◆ Input data:

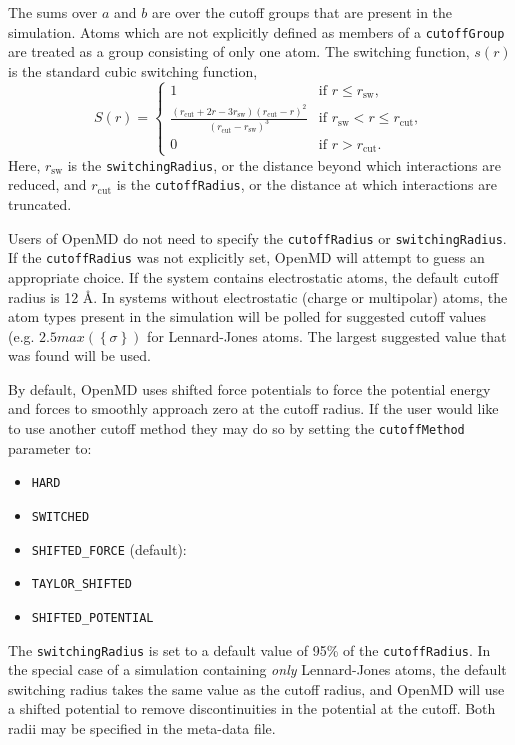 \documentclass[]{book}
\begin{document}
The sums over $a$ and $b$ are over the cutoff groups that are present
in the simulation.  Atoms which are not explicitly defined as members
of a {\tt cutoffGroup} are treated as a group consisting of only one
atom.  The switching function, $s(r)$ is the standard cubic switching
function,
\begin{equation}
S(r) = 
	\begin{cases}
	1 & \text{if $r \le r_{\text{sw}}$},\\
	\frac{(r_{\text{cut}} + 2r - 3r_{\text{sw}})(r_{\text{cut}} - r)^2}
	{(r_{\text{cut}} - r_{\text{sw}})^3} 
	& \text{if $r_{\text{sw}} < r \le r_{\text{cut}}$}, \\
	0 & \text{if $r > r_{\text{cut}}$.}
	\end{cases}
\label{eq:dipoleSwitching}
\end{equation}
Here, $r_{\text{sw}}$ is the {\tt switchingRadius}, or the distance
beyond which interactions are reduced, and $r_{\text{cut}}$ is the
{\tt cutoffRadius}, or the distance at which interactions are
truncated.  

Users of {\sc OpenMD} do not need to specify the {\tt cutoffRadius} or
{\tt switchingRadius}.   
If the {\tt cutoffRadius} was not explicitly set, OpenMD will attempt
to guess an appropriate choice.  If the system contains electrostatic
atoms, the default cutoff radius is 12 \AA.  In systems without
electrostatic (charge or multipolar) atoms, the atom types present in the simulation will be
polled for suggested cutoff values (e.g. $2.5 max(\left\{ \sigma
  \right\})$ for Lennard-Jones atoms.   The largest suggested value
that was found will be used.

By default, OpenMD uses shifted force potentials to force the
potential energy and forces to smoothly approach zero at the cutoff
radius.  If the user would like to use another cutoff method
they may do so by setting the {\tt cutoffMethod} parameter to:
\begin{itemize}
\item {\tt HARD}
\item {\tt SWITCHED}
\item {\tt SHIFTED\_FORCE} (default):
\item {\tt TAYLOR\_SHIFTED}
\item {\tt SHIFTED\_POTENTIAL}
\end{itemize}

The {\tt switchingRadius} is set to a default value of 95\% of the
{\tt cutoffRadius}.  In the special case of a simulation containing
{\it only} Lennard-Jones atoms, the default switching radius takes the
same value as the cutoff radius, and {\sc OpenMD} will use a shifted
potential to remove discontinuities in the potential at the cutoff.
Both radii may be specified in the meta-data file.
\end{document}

◆ How to complete this task: Using the records above, report each line that contains the word "Lennard" by copying it.

◆ Exercise response:
  \right\})$ for Lennard-Jones atoms.   The largest suggested value
{\it only} Lennard-Jones atoms, the default switching radius takes the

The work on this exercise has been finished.